Hi all,
I would like to share my experience with Proof & Storage so far, it may help others and lead to interesting discussions.
This is a viability test for some store options in our Tier3. The hardware used for this purpose was:
* 1 Worker: Double intel quad-core node with single SATA disk and Gigabit network,
* 1 Master: Single P4-3Ghz with one sata disk and Gigabit network.
* 2 dCache Pools: double dual-core with 3ware 9650se + 13 RAID6 * 500GB data disks and Gigabit network.
* Production Storage Element with very low usage.
The Proof analysis test job examines a 42-file .root dataset with 10000 events/each.
[size=150]Samples[/size]
There are four different tests, and each uses a different access method (two local and two remote)
-
Remote with dcache, addresses in the shape of dcap://dcapdoor/pnfs/site.es/…. One of the samples is using the protocol as-it-comes (native) and the other samples come from a “tuned” dcap protocol using the read-ahead and a bigger buffer with this environment variables: DCACHE_RAHEAD=TRUE and DCACHE_RA_BUFFER=128000
-
Local, with addresses like root://hepdc1/proofpool/files/pnfs/site.es/…. That are translated to local access. There’s as well to kind of samples, one with new data (not cached) and the other with data recently read before (cached). The dataset is small enough to fit in memory.
You can see the performance evolution (events/s) in the attached graph. Please take a look at it before reading further.
[size=150]Comments[/size]
There’s almost no difference between reading the data remotely the first time (uncached in the pools) and reading it the second time (cached). The pools are really fast.
Activating read-ahead in dcache is “free” and transparent to the user, so using dcache-native makes no practical sense.
The local-cached sample does not seem to be very realistic either. There’s usually not much free memory to cache files, and a single dataset can be much larger. Maybe a single user executing the same job one and more times could make partial use of the system cache.
The local-uncached sample looses performance very quickly (below remote), because data is store in a single sata disk.
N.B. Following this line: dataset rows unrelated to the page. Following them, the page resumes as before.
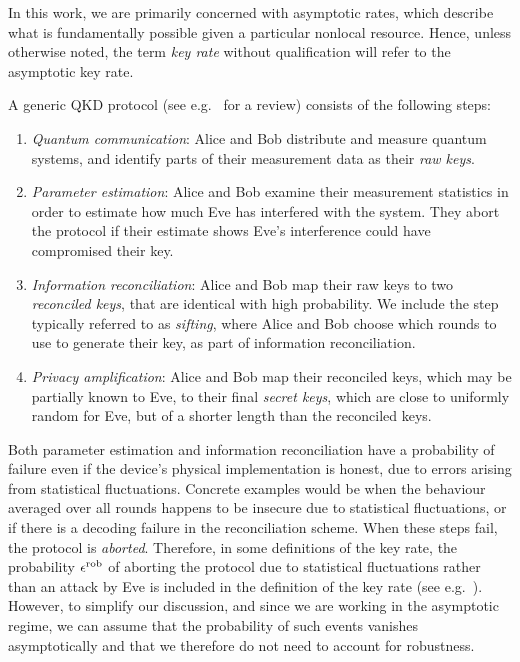 \documentclass[10pt, a4paper]{article}
\numberwithin{equation}{section} %
\theoremstyle{definition}
\theoremstyle{plain}
\newcommand{\?}{\mathrel{?}} %
\newcommand{\rob}{\rm rob}
\newcommand{\erob}[1][]{\epsilon^{\rob}_{#1}}
\begin{document}
    In this work, we are primarily concerned with asymptotic rates, which describe what is fundamentally possible given a particular nonlocal resource. Hence, unless otherwise noted, the term \emph{key rate} without qualification will refer to the asymptotic key rate.

    A generic QKD protocol (see e.g.~\cite{PracticalQKD} for a review) consists of the following steps:
    \begin{enumerate}
      \item \emph{Quantum communication}: Alice and Bob distribute and measure quantum systems, and identify parts of their measurement data as their \emph{raw keys}.
      \item \emph{Parameter estimation}: Alice and Bob examine their measurement statistics in order to estimate how much Eve has interfered with the system. They abort the protocol if their estimate shows Eve's interference could have compromised their key.
      \item \emph{Information reconciliation}: Alice and Bob map their raw keys to two \emph{reconciled keys}, that are identical with high probability. We include the step typically referred to as \emph{sifting}, where Alice and Bob choose which rounds to use to generate their key, as part of information reconciliation.
      \item \emph{Privacy amplification}: Alice and Bob map their reconciled keys, which may be partially known to Eve, to their final \emph{secret keys}, which are close to uniformly random for Eve, but of a shorter length than the reconciled keys.
    \end{enumerate}
    Both parameter estimation and information reconciliation have a probability of failure even if the device's physical implementation is honest, due to errors arising from statistical fluctuations. Concrete examples would be when the behaviour averaged over all rounds happens to be insecure due to statistical fluctuations, or if there is a decoding failure in the reconciliation scheme. When these steps fail, the protocol is \emph{aborted}. Therefore, in some definitions of the key rate, the probability \(\erob\) of aborting the protocol due to statistical fluctuations rather than an attack by Eve is included in the definition of the key rate (see e.g.~\cite{SecurityQKD, CompleteSecurityProof}). However, to simplify our discussion, and since we are working in the asymptotic regime, we can assume that the probability of such events vanishes asymptotically and that we therefore do not need to account for robustness.
\end{document}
This loss can be partially avoided using some kind of hardware RAID, changing the fstype to xfs and the block-size.
In either local-cached and local-uncached, the data has been previously staged in. This time is not shown in the graph.
The performance impact against the Storage Element in the remote reads is minimal.
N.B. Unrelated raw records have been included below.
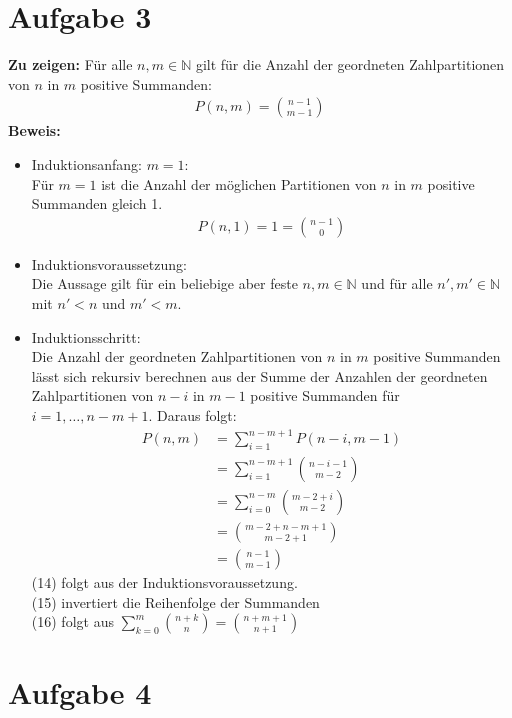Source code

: \documentclass[a4paper]{scrartcl}
\begin{document}
\newpage
\section*{Aufgabe 3}
\textbf{Zu zeigen:} Für alle $ n, m \in \mathbb{N}$ gilt für die Anzahl der geordneten Zahlpartitionen von $n$ in $m$ positive Summanden:
\begin{align*}
    P(n,m) = \binom{n-1}{m-1}
\end{align*}
\textbf{Beweis:}
\begin{itemize}
    \item Induktionsanfang: $m = 1$: \\
    Für $ m = 1 $ ist die Anzahl der möglichen Partitionen von $ n $ in $ m $ positive Summanden gleich 1. \\
    \begin{align*}
        P(n,1) = 1 = \binom{n-1}{0}
    \end{align*}
    \item Induktionsvoraussetzung: \\
    Die Aussage gilt für ein beliebige aber feste $ n, m \in \mathbb{N}$ und für alle $ n', m' \in \mathbb{N} $ mit $ n' < n $ und $ m' < m $.
    \item Induktionsschritt:  \\
    Die Anzahl der geordneten Zahlpartitionen von $ n $ in $ m $ positive Summanden lässt sich rekursiv berechnen aus der Summe der Anzahlen der geordneten 
    Zahlpartitionen von $ n-i $ in $ m-1 $ positive Summanden für $ i = 1, \dots, n-m+1 $. Daraus folgt:
    \begin{align}
        P(n,m) &= \sum_{i=1}^{n-m+1} P(n-i, m-1) \\
        &= \sum_{i=1}^{n-m+1} \binom{n-i-1}{m-2} \\
        &= \sum_{i=0}^{n-m} \binom{m-2+i}{m-2} \\
        &= \binom{m-2+n-m+1}{m-2+1} \\
        &= \binom{n-1}{m-1}
    \end{align}
    (14) folgt aus der Induktionsvoraussetzung. \\
    (15) invertiert die Reihenfolge der Summanden \\
    (16) folgt aus $ \sum_{k=0}^m \binom{n + k}{n} = \binom{n + m + 1}{n + 1} $
\end{itemize}
    

\section*{Aufgabe 4}
\end{document}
You can run more jobs than the number of cores and still get some performance boost (up to 1.5 times the number of cores). This is due to the wait time in remote transfers.
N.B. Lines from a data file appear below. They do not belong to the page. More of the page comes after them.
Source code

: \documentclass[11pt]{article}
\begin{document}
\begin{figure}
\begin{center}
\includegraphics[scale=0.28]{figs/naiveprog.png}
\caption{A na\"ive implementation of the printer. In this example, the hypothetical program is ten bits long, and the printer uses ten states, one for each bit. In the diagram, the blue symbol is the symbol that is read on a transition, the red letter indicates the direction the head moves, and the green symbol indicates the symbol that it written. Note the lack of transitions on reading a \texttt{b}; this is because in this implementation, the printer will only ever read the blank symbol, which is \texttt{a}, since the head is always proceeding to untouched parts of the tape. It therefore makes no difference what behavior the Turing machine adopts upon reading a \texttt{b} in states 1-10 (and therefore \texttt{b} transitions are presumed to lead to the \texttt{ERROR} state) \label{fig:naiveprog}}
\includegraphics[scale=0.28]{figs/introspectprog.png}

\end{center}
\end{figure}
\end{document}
Best candidates, local-cached and dcache-readahead, almost touch at 12 jobs. The reason is that the biggest problem with remote transfer is the iowait, but if you launch more jobs than cores, one job will be executing while the other waits for it’s file. It does not reach the best possible performance (local-cached) but, after all, the difference is very small and local-cached is not very realistic.
[size=150]Conclussions[/size]
After all this tests, the impressions left in our environment are that remote accesses are very close to local ones, and scale better. Taking into account:
* The cost of filling the workers with redundant disks to lower the local-uncached decay
* Having the local data cached in memory is unlikely to happen
* There is a stage-in time in the local-* samples not show, and it's high compared to the analysis time.
* There is also a much higher administrator effort to build the stage-in system and keep the local and remote data consistent.
Our conclussion is to avoid local data and work remotely.